Supplied records:
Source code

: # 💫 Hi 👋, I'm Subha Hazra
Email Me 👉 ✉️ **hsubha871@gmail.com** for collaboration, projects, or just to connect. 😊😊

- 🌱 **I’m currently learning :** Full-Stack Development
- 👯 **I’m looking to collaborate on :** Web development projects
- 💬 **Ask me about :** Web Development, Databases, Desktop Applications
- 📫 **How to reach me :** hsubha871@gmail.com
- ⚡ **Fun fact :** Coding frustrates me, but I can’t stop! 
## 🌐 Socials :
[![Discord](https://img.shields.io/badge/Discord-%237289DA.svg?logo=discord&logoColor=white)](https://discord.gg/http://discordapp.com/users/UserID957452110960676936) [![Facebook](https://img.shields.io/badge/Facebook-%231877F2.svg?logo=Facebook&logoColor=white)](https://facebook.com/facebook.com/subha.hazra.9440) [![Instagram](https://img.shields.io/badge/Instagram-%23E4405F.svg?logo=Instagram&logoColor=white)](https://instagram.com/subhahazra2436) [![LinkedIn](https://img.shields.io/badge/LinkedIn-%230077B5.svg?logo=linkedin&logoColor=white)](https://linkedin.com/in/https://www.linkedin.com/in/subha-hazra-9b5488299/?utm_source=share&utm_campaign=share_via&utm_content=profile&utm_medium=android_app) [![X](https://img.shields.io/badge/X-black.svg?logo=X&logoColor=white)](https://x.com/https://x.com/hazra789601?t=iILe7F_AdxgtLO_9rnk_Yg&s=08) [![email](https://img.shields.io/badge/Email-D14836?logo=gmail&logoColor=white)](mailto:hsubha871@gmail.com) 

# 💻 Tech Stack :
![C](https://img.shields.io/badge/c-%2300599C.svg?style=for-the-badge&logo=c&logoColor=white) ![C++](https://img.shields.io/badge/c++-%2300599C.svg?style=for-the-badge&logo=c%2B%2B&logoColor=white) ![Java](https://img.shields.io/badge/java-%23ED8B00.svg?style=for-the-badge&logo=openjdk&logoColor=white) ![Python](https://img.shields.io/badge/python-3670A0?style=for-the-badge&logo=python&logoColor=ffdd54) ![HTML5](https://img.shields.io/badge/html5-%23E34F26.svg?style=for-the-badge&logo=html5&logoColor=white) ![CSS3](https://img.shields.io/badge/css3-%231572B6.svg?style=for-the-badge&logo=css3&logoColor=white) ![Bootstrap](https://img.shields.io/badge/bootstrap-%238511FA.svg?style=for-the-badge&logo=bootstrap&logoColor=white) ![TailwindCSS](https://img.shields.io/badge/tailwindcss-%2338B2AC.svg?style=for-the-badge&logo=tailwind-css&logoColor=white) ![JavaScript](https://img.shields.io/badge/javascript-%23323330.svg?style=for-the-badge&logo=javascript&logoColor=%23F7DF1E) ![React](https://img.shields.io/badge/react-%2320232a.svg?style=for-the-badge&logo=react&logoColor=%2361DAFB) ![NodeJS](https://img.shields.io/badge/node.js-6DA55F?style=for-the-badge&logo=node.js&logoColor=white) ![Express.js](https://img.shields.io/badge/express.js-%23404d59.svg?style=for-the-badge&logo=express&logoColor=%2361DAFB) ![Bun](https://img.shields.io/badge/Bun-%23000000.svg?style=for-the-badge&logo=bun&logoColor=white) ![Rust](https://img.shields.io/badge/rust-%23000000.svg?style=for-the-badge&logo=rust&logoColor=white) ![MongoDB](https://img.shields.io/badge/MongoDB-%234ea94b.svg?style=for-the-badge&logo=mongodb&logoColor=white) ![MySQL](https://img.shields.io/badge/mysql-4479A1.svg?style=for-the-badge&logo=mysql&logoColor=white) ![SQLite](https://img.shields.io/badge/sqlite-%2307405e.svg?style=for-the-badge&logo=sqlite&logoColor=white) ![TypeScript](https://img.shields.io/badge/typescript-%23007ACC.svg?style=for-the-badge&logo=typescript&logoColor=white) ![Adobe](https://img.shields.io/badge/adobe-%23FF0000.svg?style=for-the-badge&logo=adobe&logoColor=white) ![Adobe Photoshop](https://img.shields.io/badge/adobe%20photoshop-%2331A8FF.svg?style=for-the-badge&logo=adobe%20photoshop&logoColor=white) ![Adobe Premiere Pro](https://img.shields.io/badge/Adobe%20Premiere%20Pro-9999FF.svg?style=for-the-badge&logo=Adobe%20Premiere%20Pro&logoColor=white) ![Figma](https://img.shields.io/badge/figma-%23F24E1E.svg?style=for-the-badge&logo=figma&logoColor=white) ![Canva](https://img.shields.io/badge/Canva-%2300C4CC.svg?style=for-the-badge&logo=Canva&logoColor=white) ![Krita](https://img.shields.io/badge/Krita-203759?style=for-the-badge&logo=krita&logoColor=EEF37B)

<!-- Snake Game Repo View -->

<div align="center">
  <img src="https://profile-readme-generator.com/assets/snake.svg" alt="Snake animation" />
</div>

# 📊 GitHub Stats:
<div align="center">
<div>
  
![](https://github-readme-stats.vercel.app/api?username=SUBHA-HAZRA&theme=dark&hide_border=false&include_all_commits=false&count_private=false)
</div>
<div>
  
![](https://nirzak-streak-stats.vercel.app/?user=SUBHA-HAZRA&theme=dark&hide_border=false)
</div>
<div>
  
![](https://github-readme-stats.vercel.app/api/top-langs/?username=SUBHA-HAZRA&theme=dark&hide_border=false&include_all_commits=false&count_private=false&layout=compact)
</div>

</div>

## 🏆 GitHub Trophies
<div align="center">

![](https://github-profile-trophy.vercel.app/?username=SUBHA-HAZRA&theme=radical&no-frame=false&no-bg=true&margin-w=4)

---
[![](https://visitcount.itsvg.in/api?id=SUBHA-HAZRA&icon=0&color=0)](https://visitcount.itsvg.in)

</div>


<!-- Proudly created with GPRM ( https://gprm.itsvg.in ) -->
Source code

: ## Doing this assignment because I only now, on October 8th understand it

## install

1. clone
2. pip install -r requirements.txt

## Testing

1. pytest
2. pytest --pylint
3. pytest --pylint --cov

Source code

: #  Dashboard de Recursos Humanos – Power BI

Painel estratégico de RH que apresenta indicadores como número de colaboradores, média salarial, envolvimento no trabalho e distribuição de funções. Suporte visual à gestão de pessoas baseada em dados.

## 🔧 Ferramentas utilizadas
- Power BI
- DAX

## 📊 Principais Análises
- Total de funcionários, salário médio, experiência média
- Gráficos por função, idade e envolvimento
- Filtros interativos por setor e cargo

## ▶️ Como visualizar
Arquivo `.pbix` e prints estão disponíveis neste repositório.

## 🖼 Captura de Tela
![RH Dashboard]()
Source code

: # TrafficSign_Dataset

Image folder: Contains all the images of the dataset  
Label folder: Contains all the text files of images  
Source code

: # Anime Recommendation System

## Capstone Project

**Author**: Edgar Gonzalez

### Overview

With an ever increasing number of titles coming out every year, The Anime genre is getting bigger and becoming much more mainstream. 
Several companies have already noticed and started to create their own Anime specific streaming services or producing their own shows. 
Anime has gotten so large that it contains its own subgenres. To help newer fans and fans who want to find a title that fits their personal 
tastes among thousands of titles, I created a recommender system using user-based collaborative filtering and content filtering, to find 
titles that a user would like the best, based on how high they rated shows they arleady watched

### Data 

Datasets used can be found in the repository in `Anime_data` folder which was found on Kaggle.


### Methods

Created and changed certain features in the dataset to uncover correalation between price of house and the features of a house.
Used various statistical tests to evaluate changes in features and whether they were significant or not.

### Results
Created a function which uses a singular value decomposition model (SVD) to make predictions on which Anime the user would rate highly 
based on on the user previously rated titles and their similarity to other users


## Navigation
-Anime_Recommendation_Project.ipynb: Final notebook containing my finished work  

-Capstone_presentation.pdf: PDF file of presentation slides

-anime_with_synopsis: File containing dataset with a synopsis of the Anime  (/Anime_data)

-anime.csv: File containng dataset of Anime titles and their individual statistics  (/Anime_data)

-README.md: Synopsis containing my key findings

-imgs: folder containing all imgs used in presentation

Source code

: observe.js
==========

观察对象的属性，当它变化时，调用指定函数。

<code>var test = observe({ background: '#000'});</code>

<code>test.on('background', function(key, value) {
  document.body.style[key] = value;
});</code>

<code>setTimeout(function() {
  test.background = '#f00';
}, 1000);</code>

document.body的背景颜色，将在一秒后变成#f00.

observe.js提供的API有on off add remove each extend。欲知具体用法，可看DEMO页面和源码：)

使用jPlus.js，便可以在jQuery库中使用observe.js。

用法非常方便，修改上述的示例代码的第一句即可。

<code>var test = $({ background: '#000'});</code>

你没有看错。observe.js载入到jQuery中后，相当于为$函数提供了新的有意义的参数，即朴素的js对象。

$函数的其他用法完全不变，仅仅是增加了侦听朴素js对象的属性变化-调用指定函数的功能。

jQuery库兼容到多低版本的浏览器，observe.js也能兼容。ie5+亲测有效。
--
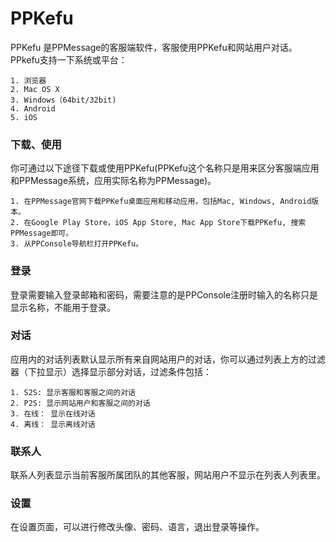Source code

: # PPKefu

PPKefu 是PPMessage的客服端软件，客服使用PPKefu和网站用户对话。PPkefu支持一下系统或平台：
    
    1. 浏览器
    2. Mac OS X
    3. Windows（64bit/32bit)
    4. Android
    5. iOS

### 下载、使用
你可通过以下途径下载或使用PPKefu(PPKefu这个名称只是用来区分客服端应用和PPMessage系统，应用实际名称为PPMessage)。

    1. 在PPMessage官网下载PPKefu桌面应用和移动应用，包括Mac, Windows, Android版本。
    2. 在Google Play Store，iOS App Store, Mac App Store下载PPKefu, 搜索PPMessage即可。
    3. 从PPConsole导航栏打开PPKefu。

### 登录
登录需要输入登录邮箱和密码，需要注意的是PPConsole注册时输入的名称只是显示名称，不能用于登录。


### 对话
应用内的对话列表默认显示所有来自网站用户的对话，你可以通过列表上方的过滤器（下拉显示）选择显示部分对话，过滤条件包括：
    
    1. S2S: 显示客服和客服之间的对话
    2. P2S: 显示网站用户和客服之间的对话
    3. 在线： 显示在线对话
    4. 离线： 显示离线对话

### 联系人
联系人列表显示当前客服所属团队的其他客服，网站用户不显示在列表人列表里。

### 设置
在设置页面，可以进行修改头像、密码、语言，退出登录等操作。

What the exercise asks: The job here is to find each line above with the word "false" and copy it.

Exercise output:
![](https://github-readme-stats.vercel.app/api?username=SUBHA-HAZRA&theme=dark&hide_border=false&include_all_commits=false&count_private=false)
![](https://nirzak-streak-stats.vercel.app/?user=SUBHA-HAZRA&theme=dark&hide_border=false)
![](https://github-readme-stats.vercel.app/api/top-langs/?username=SUBHA-HAZRA&theme=dark&hide_border=false&include_all_commits=false&count_private=false&layout=compact)
![](https://github-profile-trophy.vercel.app/?username=SUBHA-HAZRA&theme=radical&no-frame=false&no-bg=true&margin-w=4)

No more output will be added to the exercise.